I think Shuttleworth's basic premise is completely sound -- I know from experience that watching actual users, in the field, using my 'well-thought-out' and 'intuitive' software, found it much less intuitive and well-thought-out than I did. It was a valuable (and, yes, painful) learning experience. The problem I see is that he suggests putting the software in the hands of user interface experts, which are even worse than developers at predicting how real users work.
I've read lots of articles written by usability experts that talk about idioms, efficiency, doing what the user expects, etc. etc. And that's all great, except that it's wrong. If you follow the experts, then you get in a habit of saying "users are used to software X, so if we want to make our software easy to pick up, we'll make it use the same idioms and concepts as software X." Out in the real world (yes, I worked there for a while, and yes, it was painful), people are asking themselves, "why, for the love of god, does every piece of software do this same stupid thing?"

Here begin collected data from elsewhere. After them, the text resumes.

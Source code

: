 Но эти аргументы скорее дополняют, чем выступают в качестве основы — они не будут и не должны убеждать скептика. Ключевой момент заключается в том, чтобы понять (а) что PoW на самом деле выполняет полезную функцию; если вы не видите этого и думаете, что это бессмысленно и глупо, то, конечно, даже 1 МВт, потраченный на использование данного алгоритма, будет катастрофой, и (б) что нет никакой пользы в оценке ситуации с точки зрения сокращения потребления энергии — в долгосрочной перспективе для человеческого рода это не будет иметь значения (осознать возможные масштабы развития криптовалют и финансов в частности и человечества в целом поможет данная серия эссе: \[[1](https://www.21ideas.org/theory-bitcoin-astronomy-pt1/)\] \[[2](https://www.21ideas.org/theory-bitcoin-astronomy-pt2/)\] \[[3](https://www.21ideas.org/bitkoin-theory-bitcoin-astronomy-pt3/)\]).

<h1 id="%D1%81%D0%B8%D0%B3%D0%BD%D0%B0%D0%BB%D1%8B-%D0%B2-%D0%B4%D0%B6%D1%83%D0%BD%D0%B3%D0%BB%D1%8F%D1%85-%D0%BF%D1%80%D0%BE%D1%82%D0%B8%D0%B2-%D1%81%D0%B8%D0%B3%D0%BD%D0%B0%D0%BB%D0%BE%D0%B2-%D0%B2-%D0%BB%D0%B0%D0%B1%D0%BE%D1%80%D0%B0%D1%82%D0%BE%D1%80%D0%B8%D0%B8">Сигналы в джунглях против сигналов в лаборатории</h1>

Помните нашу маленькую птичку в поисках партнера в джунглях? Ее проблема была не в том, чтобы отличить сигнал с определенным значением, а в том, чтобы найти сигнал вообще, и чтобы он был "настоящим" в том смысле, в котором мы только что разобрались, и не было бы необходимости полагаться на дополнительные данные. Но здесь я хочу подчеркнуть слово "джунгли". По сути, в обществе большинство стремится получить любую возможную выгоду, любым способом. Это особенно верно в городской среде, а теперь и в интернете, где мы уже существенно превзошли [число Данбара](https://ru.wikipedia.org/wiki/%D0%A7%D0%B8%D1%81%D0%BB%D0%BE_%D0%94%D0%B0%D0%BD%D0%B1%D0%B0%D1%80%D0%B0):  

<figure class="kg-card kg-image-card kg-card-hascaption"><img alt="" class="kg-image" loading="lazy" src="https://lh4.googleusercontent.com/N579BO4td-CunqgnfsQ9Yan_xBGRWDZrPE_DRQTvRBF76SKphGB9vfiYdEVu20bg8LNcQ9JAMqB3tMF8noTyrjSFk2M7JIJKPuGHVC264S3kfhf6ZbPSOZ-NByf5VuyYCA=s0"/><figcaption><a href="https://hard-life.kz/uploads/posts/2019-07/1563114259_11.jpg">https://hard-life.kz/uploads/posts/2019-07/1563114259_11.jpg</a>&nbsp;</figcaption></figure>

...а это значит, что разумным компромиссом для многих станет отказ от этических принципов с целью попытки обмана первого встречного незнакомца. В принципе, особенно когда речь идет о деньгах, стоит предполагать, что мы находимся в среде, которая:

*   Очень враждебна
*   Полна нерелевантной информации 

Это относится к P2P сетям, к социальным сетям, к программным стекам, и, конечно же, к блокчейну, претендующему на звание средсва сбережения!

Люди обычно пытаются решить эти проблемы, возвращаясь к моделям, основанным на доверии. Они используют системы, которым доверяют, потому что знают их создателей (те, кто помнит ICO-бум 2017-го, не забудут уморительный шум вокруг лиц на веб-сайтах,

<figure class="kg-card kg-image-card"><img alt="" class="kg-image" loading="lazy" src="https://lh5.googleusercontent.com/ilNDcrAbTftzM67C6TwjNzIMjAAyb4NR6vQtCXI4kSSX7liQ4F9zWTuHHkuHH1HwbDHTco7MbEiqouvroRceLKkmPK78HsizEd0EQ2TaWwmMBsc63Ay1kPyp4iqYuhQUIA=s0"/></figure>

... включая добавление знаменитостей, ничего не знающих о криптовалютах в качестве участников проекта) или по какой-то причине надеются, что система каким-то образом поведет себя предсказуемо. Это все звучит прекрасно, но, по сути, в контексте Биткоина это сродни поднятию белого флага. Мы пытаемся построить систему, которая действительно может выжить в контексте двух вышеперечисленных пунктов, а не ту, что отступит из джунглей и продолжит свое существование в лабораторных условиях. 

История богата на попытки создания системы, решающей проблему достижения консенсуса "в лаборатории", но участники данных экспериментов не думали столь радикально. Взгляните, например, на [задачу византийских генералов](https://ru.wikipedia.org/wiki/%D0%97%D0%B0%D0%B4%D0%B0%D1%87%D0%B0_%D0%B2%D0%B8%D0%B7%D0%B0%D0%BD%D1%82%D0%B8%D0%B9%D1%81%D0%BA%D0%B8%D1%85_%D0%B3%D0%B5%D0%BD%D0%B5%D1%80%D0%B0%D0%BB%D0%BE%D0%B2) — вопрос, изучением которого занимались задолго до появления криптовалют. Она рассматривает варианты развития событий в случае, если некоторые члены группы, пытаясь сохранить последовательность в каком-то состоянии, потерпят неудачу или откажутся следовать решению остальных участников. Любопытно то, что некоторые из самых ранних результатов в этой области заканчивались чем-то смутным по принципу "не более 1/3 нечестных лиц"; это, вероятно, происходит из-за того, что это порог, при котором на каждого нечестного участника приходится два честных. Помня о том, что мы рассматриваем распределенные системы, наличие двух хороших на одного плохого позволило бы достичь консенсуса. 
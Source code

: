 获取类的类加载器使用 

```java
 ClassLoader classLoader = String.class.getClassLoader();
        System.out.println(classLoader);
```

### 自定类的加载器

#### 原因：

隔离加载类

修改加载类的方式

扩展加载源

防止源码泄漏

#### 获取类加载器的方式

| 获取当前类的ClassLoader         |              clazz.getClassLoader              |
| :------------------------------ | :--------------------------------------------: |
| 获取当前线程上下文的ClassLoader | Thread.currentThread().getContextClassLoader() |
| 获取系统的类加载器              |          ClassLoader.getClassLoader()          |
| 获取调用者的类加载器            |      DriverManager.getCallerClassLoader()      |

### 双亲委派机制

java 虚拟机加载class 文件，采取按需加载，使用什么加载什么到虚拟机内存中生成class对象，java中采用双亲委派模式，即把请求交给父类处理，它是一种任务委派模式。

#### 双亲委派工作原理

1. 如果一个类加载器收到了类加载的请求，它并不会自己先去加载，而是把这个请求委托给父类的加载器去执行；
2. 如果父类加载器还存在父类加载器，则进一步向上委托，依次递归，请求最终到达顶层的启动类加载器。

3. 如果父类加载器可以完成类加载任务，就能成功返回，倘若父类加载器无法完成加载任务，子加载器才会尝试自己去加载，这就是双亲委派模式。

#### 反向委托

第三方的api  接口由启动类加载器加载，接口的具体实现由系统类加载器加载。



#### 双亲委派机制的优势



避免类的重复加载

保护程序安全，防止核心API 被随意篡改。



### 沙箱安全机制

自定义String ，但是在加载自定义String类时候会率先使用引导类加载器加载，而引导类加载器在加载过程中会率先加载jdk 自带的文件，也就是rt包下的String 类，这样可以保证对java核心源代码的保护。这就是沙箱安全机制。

In every conversation I've had with a well-educated, progressive developer about usability, the argument they believe is that users expect the status quo. (I've been shot down from making a few small changes to our software's user interface on these grounds.) When I've asked everyday, non-technical people who actually use our software what they would think of the change, despite the fact that it behaves differently than all the other software they use, over 90% of them have said "oh yes! That would be a GREAT change! I'm so sick of programs always doing it the other way!"
Now, I'll be the first to admit that what users say they would enjoy and what they'll actually enjoy are often different. But I'm inclined to believe them, because I too have been in situations where I constantly have to fight with an interface choice even as I watch other software rush to copy it. I know that experience first-hand. And I know how nice it would be to find software that stopped listening to the so-called 'experts' and actually spent some damn time thinking about what the best design choices would be.
The Linux/OSS community, as a whole, has spent a long time and a great amount of effort trying to become as Windows-like or Mac-like as possible. And I'm not going to say they/we shouldn't have done that, because one thing that such similarity does is it lowers the learning curve for people who want to try Linux/OSS or switch completely. Both Apple and Microsoft have also figured out how to focus their development efforts on the user, instead of developing for their own use, and that's another lesson it's good for the Linux world to learn. But we shouldn't be afraid to ignore the way the commercial OS writers are trampling and take some time to consider what the BEST direction is. Too much regurgitation of the accepted "expert" design, and you get into a feedback loop where you can't make a better design decision because you've written too much stuff that behaves the "expert" way. And then you're Redmond.
So should we put our software in front of the users? Absolutely! There is no better, more accurate, more incisive, more disillusioning gauntlet for our software to go through. But screw the "experts." Seriously.